Tanti e tanti anni fa, sull’agorà della libera Atene, i sofisti dimostravano ai loro sbalorditi uditori che l’uso intelligente della dialettica può capovolgere l’immagine del mondo, e che niente è così certo e sicuro da sopravvivere indenne al confronto di opinioni. Sul confronto di opinioni è stata costruita la nostra civiltà: scienza, filosofia, letteratura e teatro e, con l’avvento di radio e televisione, anche dibattito e tavola rotonda, fino agli sviluppi ultimi dei commenti in chat o sui blog. Confrontarsi era l’alternativa sempre auspicabile allo scontrarsi, “parliamone” significava “cerchiamo una soluzione che eviti anche in extremis l’urto traumatico, la frattura”.
Questo modo pacato, “urbano” di affrontare le controversie sta ormai tramontando inesorabilmente: assistiamo, ogni giorno più spesso, all’affermazione, anzi all’esaltazione della “cultura dello scontro”. E’ fin troppo facile attribuire la punta dell’iceberg, cioè gli aspetti più smaccatamente negativi di questa impostazione interiore, ai soli giovani: ragazzi maleducati, ragazzi violenti, ragazzi ingestibili, pronti a distruggere con poche battute sincopate e sgrammaticate su Facebook rapporti interpersonali che sembravano intoccabili, così come a prendere a sassate le vetrine o a calci i loro simili. Ma i giovani sono il prodotto logico della nostra educazione; abbiamo consapevolmente rimosso dalla scuola dell’obbligo tutto quello che contribuiva alla formazione di una coscienza critica, via la lettura, via la discussione, via la riflessione personale, via l’elaborazione mnemonica e l’interiorizzazione che ne conseguiva, fino all’appiattimento mentale delle verifiche all’americana, vero o falso da sbarrare, esteso alle discipline umanistiche che più avrebbero dovuto insegnare a pensare. In cambio, disco verde alla video informazione, al videogame, al click che chiama in gioco e potenzia il riflesso immediato, sì o no, esco o continuo. Abbiamo educato a non riflettere.
E poi, ammettiamolo senza ipocrisie, tutti noi amiamo lo spettacolo dello scontro: che sia l’esplosione di insulti nel traffico stradale, la piazzata condominiale con dovizia di ingiurie o la penosa, disgustosa zuffa in TV nel reality o nel talk-show, lo scontro fra gli altri ha una sorta di funzione catartica per la nostra aggressività quotidiana: partecipiamo incolumi da lontano e siamo molto, molto coinvolti sulla nostra comoda poltrona, scaricando adrenalina attraverso le azioni e le parole di terzi.

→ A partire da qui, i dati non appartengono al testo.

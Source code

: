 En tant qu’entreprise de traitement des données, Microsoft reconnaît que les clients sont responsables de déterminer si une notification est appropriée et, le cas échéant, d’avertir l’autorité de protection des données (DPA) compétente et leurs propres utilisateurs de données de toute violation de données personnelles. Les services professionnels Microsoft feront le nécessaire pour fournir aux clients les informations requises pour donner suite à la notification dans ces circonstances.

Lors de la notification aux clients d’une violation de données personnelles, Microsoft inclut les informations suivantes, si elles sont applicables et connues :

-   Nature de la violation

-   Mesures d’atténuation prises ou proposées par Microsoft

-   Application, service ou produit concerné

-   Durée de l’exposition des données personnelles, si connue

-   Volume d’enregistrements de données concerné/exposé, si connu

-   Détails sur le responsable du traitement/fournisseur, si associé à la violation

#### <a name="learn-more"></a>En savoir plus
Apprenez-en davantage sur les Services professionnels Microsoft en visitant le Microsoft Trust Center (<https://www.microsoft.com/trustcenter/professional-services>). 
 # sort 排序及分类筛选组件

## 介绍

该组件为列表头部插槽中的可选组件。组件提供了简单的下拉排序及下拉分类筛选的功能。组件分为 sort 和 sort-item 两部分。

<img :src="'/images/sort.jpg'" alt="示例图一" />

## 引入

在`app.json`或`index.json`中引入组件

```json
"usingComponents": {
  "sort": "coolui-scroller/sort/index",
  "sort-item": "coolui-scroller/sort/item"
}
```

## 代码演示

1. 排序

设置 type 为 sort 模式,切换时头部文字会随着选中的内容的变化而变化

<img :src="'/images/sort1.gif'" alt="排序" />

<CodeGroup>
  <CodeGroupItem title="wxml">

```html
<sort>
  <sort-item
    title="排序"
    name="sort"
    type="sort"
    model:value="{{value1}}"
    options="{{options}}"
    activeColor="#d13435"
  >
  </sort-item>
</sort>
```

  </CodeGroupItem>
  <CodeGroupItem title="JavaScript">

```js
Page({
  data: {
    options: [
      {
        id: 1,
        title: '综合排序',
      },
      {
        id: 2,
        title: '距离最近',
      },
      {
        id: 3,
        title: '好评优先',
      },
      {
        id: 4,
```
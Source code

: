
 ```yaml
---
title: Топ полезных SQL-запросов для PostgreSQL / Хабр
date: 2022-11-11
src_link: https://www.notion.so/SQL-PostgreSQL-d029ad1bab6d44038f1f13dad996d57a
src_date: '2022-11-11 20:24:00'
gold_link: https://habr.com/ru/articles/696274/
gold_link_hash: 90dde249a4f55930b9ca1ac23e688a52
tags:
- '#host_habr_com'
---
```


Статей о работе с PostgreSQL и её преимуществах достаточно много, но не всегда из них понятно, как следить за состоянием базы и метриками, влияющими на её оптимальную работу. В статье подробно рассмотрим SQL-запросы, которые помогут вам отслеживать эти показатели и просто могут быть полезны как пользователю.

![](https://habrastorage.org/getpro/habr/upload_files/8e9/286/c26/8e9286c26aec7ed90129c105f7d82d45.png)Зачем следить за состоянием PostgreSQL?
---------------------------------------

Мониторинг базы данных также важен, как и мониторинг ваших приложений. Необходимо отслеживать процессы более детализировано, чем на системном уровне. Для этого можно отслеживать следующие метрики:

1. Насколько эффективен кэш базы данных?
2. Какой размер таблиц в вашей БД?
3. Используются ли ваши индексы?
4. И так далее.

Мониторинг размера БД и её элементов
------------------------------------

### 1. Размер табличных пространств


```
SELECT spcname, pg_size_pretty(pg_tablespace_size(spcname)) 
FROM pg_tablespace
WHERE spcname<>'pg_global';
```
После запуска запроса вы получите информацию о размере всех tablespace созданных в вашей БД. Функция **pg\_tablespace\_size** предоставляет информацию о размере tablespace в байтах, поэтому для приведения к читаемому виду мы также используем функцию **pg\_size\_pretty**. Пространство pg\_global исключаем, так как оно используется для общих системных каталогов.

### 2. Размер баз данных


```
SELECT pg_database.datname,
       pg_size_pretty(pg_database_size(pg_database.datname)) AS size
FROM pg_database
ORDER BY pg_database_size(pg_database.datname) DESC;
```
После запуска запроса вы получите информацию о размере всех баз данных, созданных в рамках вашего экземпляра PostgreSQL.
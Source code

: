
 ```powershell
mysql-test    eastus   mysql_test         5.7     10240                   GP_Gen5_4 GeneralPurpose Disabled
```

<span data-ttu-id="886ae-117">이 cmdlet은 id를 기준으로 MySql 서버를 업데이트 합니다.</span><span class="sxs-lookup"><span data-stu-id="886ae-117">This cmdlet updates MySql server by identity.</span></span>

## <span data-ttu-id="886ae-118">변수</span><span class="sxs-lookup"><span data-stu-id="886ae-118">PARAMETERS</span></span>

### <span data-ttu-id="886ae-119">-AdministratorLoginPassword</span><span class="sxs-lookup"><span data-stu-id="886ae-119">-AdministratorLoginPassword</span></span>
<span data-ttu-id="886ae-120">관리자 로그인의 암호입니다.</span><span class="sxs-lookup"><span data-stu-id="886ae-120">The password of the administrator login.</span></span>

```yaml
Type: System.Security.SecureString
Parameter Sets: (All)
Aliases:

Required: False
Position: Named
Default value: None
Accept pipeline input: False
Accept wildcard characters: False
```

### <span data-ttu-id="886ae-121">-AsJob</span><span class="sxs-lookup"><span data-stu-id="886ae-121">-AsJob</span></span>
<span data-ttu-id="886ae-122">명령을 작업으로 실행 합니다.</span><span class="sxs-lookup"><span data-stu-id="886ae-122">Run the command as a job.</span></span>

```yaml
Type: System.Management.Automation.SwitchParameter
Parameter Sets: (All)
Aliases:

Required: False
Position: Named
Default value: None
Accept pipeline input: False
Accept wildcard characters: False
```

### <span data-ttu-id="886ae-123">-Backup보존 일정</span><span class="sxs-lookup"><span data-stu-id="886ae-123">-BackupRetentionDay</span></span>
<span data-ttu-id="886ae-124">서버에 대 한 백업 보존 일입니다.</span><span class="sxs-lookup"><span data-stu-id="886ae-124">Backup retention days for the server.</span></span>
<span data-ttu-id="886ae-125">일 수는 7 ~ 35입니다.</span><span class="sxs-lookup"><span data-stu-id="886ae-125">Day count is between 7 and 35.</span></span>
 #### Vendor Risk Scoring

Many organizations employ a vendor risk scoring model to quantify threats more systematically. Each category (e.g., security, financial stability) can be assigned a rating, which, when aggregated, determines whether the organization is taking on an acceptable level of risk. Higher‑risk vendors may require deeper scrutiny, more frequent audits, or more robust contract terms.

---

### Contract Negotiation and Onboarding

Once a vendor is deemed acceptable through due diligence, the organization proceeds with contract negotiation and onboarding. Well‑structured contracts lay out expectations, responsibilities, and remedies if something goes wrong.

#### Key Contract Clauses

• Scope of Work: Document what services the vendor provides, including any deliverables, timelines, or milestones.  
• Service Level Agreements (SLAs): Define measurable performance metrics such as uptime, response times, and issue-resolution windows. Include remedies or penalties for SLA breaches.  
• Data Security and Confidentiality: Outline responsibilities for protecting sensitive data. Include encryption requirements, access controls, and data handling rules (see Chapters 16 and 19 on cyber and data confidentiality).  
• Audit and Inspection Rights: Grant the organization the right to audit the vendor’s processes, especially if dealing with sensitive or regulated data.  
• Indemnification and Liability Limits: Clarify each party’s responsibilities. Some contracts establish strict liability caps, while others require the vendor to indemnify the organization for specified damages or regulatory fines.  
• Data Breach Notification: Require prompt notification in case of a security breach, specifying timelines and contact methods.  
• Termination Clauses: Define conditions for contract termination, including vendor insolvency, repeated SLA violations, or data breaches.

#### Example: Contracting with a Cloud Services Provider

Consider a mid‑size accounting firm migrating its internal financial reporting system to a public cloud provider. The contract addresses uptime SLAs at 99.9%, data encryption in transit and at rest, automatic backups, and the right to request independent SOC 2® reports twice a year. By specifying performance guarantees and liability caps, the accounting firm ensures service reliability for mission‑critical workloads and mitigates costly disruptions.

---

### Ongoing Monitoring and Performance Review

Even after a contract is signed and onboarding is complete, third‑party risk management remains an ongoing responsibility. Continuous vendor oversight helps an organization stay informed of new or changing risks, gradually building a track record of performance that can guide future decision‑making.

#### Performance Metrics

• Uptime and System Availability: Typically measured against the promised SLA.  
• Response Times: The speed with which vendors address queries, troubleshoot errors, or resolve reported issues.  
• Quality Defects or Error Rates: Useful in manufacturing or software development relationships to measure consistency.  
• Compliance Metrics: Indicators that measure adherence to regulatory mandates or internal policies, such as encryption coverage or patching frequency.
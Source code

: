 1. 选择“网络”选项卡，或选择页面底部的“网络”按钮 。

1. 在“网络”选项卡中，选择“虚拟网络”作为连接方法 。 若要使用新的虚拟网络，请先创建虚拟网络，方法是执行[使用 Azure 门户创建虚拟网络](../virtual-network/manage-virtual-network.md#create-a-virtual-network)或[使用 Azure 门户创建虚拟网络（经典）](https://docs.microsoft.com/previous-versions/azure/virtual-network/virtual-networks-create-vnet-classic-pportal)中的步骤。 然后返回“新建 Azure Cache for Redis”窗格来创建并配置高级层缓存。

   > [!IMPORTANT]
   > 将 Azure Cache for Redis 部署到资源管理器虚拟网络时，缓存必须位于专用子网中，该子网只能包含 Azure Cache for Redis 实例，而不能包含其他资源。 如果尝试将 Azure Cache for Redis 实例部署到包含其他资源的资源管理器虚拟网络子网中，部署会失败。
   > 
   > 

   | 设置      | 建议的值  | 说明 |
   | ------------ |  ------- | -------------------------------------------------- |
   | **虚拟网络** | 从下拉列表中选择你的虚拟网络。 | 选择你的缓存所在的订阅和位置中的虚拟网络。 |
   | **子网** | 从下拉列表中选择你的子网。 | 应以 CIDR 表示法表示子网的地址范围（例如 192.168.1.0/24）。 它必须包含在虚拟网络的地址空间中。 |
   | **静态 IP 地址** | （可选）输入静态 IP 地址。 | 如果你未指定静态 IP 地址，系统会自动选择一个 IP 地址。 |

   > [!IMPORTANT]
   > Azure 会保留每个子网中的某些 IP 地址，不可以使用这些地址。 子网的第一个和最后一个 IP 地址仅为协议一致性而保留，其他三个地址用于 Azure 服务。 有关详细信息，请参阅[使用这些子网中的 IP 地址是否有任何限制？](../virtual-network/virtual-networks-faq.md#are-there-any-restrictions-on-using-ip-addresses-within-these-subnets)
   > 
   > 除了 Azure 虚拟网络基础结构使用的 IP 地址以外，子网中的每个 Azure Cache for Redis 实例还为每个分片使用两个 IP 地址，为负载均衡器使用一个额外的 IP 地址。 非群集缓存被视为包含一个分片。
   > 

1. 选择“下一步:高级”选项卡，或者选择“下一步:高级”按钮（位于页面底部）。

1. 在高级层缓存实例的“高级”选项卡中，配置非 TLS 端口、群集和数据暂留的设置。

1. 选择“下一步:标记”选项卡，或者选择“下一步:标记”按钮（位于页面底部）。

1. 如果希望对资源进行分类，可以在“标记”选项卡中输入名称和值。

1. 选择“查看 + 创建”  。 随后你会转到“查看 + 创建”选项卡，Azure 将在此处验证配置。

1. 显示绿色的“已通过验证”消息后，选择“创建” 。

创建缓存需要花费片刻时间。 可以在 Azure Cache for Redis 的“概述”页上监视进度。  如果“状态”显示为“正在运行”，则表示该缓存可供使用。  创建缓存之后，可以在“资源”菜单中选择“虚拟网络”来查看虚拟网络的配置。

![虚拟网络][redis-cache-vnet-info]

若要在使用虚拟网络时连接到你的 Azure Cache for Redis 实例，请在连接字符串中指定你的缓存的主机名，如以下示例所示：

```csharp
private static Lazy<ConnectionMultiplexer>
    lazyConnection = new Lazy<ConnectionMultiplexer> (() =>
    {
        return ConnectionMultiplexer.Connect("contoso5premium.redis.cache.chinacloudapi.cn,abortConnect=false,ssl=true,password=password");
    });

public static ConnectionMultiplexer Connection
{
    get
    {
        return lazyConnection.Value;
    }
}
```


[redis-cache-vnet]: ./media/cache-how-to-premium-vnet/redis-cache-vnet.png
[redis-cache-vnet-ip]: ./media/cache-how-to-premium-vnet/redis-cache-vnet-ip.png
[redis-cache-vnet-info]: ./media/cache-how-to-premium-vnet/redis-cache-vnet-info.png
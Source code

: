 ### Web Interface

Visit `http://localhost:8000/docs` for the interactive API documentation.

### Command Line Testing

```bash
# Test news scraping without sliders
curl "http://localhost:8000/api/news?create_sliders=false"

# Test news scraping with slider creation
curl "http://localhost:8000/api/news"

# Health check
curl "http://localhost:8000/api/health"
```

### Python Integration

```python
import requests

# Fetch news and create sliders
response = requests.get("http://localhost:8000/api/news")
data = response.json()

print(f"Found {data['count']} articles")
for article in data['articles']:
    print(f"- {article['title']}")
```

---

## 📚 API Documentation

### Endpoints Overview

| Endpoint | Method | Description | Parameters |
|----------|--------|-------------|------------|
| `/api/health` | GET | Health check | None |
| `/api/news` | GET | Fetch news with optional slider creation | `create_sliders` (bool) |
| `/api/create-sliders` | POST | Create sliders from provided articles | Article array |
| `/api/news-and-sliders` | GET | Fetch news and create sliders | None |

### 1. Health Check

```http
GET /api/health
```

Lo scontro ormai è una dimostrazione di potenza: la persona in gamba è quella che gioca pesante per affermare la sua volontà sotto i riflettori. Umiltà equivale a debolezza, tranquillità vuol dire opacità, la prudenza viene intesa come vigliaccheria, la pazienza come stupidità: chi persegue con applicazione un risultato modesto ma sicuro è un perdente, chi si accontenta di un dignitoso ruolo di serie B è un fallito. E la potenza significa successo, garantisce il rispetto ed il timore altrui.
Questi dovrebbero essere i lineamenti di una società opulenta ed invulnerabile: invece caratterizzano la maschera sproporzionata di un mondo minato e scricchiolante, dove le certezze più elementari (come l’incolumità delle proprie cose e dei propri cari) vacillano e niente appare più veramente sicuro. E purtroppo va a peggiorare. Una valutazione realistica, basata su uno sguardo retrospettivo obiettivo, super partes, dovrebbe indurre a pensare, a chiedersi se davvero tutta questa ostentazione di zanne scoperte e pugni alzati porti a risultati costruttivi, se non valga la pena di cambiare registro, nelle piccole come nelle grandi cose. Anche perché non manca chi è pronto, oggi più che mai, a manovrare utili strumenti umani, già formattati per reagire nel modo e nel momento opportuno, una volta che sia stato prodotto lo stimolo adeguato. E, paradossalmente, l’uomo in balìa dell’adrenalina perde i suoi parametri razionali in modo totale, perde il più elementare buon senso e l’istinto di autoconservazione, finendo con il diventare meno pensante e più bestiale di qualsiasi altro animale intelligente.